Time will not make Turkey step down from its position, and Turkey is not going to play for time, in the expectation that ‘in time’ Israel will come to the point of apology.
“So, if some in the Israeli cabinet believe that by avoiding an apology the worse outcome will be the continuation of the current state of affairs, and – despite its disadvantages – it is a bearable cost; well Turkey is saying: ‘This is not the case.’ With Plan B, Turkey is saying that avoiding an apology will have a cost for Israel,” Yinanc wrote.
Erdogan’s hosting the annual meeting of Palestinian ambassadors in Istanbul last weekend, his threatening to travel to Gaza through Egypt, and the Turkish Foreign Ministry’s sharp condemnation of construction in the settlements earlier this week was a warning of what lies ahead, Yinanc wrote.

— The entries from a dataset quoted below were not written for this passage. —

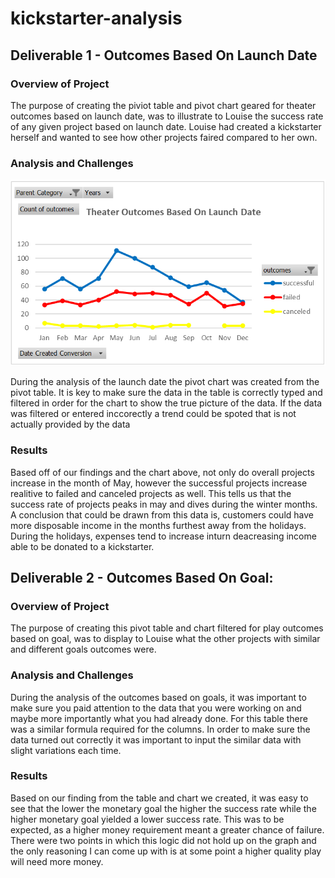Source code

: # kickstarter-analysis

## Deliverable 1 - Outcomes Based On Launch Date
### Overview of Project
The purpose of creating the piviot table and pivot chart geared for theater outcomes based on launch date, was to illustrate to Louise the success rate of any given project based on launch date. Louise had created a kickstarter herself and wanted to see how other projects faired compared to her own.
### Analysis and Challenges
![Theater_Outcomes_Vs_Launch.png](Theater_Outcomes_Vs_Launch.png)

During the analysis of the launch date the pivot chart was created from the pivot table. It is key to make sure the data in the table is correctly typed and filtered in order for the chart to show the true picture of the data. If the data was filtered or entered inccorectly a trend could be spoted that is not actually provided by the data
### Results
Based off of our findings and the chart above, not only do overall projects increase in the month of May, however the successful projects increase realitive to failed and canceled projects as well. This tells us that the success rate of projects peaks in may and dives during the winter months. A conclusion that could be drawn from this data is, customers could have more disposable income in the months furthest away from the holidays. During the holidays, expenses tend to increase inturn deacreasing income able to be donated to a kickstarter.
## Deliverable 2 - Outcomes Based On Goal:
### Overview of Project
The purpose of creating this pivot table and chart filtered for play outcomes based on goal, was to display to Louise what the other projects with similar and different goals outcomes were.
### Analysis and Challenges
During the analysis of the outcomes based on goals, it was important to make sure you paid attention to the data that you were working on and maybe more importantly what you had already done. For this table there was a similar formula required for the columns. In order to make sure the data turned out correctly it was important to input the similar data with slight variations each time.
### Results
Based on our finding from the table and chart we created, it was easy to see that the lower the monetary goal the higher the success rate while the higher monetary goal yielded a lower success rate. This was to be expected, as a higher money requirement meant a greater chance of failure. There were two points in which this logic did not hold up on the graph and the only reasoning I can come up with is at some point a higher quality play will need more money.
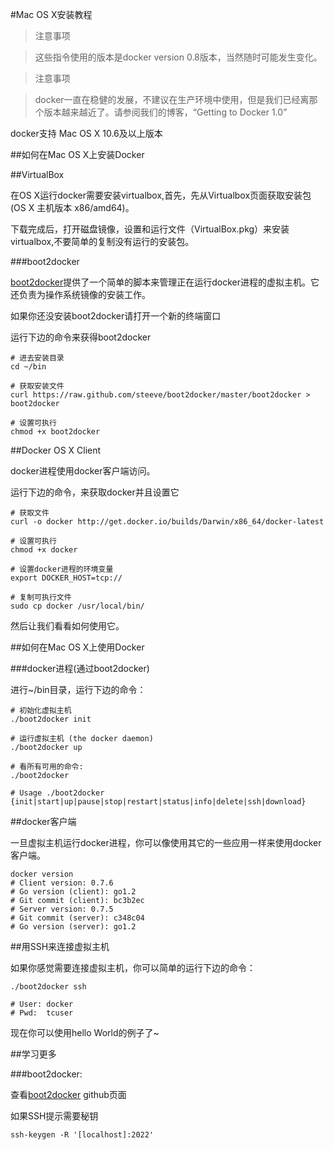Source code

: #Mac OS X安装教程

>注意事项

>这些指令使用的版本是docker version 0.8版本，当然随时可能发生变化。

>注意事项

>docker一直在稳健的发展，不建议在生产环境中使用，但是我们已经离那个版本越来越近了。请参阅我们的博客，“Getting to Docker 1.0”

docker支持 Mac OS X 10.6及以上版本

##如何在Mac OS X上安装Docker

##VirtualBox

在OS X运行docker需要安装virtualbox,首先，先从Virtualbox页面获取安装包(OS X 主机版本 x86/amd64)。

下载完成后，打开磁盘镜像，设置和运行文件（VirtualBox.pkg）来安装virtualbox,不要简单的复制没有运行的安装包。

###boot2docker

[boot2docker](https://github.com/steeve/boot2docker)提供了一个简单的脚本来管理正在运行docker进程的虚拟主机。它还负责为操作系统镜像的安装工作。

如果你还没安装boot2docker请打开一个新的终端窗口

运行下边的命令来获得boot2docker

	# 进去安装目录
	cd ~/bin
	
	# 获取安装文件
	curl https://raw.github.com/steeve/boot2docker/master/boot2docker > boot2docker
	
	# 设置可执行
	chmod +x boot2docker

##Docker OS X Client

docker进程使用docker客户端访问。

运行下边的命令，来获取docker并且设置它

	# 获取文件
	curl -o docker http://get.docker.io/builds/Darwin/x86_64/docker-latest
	
	# 设置可执行
	chmod +x docker
	
	# 设置docker进程的环境变量
	export DOCKER_HOST=tcp://
	
	# 复制可执行文件
	sudo cp docker /usr/local/bin/

然后让我们看看如何使用它。

##如何在Mac OS X上使用Docker

###docker进程(通过boot2docker)

进行~/bin目录，运行下边的命令：

	# 初始化虚拟主机
	./boot2docker init
	
	# 运行虚拟主机 (the docker daemon)
	./boot2docker up
	
	# 看所有可用的命令:
	./boot2docker
	
	# Usage ./boot2docker {init|start|up|pause|stop|restart|status|info|delete|ssh|download}



##docker客户端

一旦虚拟主机运行docker进程，你可以像使用其它的一些应用一样来使用docker客户端。


	docker version
	# Client version: 0.7.6
	# Go version (client): go1.2
	# Git commit (client): bc3b2ec
	# Server version: 0.7.5
	# Git commit (server): c348c04
	# Go version (server): go1.2


##用SSH来连接虚拟主机

如果你感觉需要连接虚拟主机，你可以简单的运行下边的命令：


	./boot2docker ssh
	
	# User: docker
	# Pwd:  tcuser

现在你可以使用hello World的例子了~

##学习更多

###boot2docker:

查看[boot2docker](https://github.com/steeve/boot2docker) github页面

如果SSH提示需要秘钥

	ssh-keygen -R '[localhost]:2022'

“For Israel the stakes are no longer about losing a valuable friend, but it is about gaining a new opponent,” she wrote.
Yinanc quoted Erdogan the day after the May 2010 Mavi Marmara raid as saying, “Turkey is not a country without strong roots, nor is it a tribal country. No one can challenge Turkey. No one should test Turkey’s patience. However valuable Turkey’s friendship is, that’s how violent its hostility is.”
One Foreign Ministry official said that this type of argument, which has been articulated in the past in various forms by Turkish Foreign Minister Ahmet Davutoglu, only strengthens those in Jerusalem who believe that the Turks have no interest in putting an end to the incident once and for all, but rather want it to remain an “open sore” to be used as leverage against Israel in the future.
Threats and ultimatums, the official said, do not give Jerusalem the sense that Ankara is interested in finding a mutually acceptable solution to the issue.
The UN Palmer Commission investigating the Mavi Marmara incident was supposed to issue its findings on Wednesday, but will now not do so until the end of August, to give the sides time to come up with a formula to solve the crisis.